Dataset entries:
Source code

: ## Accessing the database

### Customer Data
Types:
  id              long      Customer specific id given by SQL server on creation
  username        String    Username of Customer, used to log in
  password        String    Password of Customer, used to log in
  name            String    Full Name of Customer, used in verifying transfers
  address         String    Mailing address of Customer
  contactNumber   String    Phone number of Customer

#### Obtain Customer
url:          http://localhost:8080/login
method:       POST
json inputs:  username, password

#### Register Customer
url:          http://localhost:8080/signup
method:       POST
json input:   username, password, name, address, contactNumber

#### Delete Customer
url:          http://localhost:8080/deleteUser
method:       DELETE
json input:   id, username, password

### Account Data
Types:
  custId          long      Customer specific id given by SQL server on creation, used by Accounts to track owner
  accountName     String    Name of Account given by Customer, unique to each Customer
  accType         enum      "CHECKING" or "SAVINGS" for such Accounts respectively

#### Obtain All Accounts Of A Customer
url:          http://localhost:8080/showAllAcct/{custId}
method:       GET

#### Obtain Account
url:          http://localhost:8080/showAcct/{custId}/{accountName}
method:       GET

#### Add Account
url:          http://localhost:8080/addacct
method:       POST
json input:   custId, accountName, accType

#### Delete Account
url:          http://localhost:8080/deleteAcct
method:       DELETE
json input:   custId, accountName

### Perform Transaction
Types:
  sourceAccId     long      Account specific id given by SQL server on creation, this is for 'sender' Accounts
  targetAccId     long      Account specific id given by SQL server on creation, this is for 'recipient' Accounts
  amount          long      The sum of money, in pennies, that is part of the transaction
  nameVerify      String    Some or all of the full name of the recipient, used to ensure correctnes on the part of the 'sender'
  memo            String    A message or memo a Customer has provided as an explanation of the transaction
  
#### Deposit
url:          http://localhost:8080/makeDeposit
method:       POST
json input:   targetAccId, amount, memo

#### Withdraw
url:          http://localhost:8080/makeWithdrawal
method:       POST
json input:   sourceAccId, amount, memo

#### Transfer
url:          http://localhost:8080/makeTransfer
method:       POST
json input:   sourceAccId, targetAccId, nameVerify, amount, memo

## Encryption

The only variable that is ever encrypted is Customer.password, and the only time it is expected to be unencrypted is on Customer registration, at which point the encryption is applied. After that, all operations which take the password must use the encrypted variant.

--

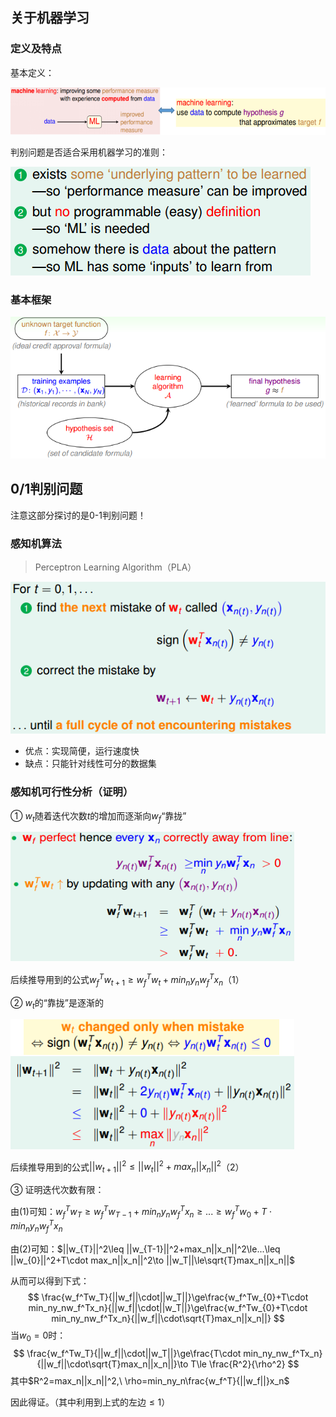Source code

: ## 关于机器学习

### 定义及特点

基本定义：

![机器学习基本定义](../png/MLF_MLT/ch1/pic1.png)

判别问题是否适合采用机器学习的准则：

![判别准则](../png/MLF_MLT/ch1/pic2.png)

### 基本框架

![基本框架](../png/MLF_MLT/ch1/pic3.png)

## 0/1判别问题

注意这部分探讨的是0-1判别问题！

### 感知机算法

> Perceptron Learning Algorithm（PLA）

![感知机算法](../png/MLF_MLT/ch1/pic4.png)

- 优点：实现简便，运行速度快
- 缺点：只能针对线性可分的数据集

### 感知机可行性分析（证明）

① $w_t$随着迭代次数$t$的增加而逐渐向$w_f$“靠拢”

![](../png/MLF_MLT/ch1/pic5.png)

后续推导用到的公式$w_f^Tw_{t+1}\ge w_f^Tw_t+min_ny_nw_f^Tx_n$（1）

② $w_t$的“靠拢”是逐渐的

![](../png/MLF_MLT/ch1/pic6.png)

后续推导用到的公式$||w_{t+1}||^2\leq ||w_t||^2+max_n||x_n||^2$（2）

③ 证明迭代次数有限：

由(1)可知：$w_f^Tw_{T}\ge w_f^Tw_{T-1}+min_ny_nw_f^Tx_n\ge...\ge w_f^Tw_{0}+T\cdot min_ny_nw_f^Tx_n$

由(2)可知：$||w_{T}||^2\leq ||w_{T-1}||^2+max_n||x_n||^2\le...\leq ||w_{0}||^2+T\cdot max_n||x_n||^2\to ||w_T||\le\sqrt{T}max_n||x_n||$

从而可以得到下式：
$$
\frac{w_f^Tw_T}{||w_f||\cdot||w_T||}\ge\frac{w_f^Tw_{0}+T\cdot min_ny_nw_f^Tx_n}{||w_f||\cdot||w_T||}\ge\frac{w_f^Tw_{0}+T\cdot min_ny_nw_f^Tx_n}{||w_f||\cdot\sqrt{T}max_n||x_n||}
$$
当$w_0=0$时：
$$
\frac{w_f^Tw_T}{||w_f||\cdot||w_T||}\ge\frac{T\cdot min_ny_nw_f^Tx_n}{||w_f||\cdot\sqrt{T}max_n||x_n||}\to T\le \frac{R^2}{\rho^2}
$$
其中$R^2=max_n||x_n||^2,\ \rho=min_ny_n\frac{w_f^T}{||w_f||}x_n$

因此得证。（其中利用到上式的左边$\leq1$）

## ACTIVITY:
Please write out, exactly as they appear above, only the lines in the stretch from the line with "custId, accountName, accType" through the line with "The only variable".

## WRITTEN ANSWER:
json input:   custId, accountName, accType

#### Delete Account
url:          http://localhost:8080/deleteAcct
method:       DELETE
json input:   custId, accountName

### Perform Transaction
Types:
  sourceAccId     long      Account specific id given by SQL server on creation, this is for 'sender' Accounts
  targetAccId     long      Account specific id given by SQL server on creation, this is for 'recipient' Accounts
  amount          long      The sum of money, in pennies, that is part of the transaction
  nameVerify      String    Some or all of the full name of the recipient, used to ensure correctnes on the part of the 'sender'
  memo            String    A message or memo a Customer has provided as an explanation of the transaction
  
#### Deposit
url:          http://localhost:8080/makeDeposit
method:       POST
json input:   targetAccId, amount, memo

#### Withdraw
url:          http://localhost:8080/makeWithdrawal
method:       POST
json input:   sourceAccId, amount, memo

#### Transfer
url:          http://localhost:8080/makeTransfer
method:       POST
json input:   sourceAccId, targetAccId, nameVerify, amount, memo

## Encryption

The only variable that is ever encrypted is Customer.password, and the only time it is expected to be unencrypted is on Customer registration, at which point the encryption is applied. After that, all operations which take the password must use the encrypted variant.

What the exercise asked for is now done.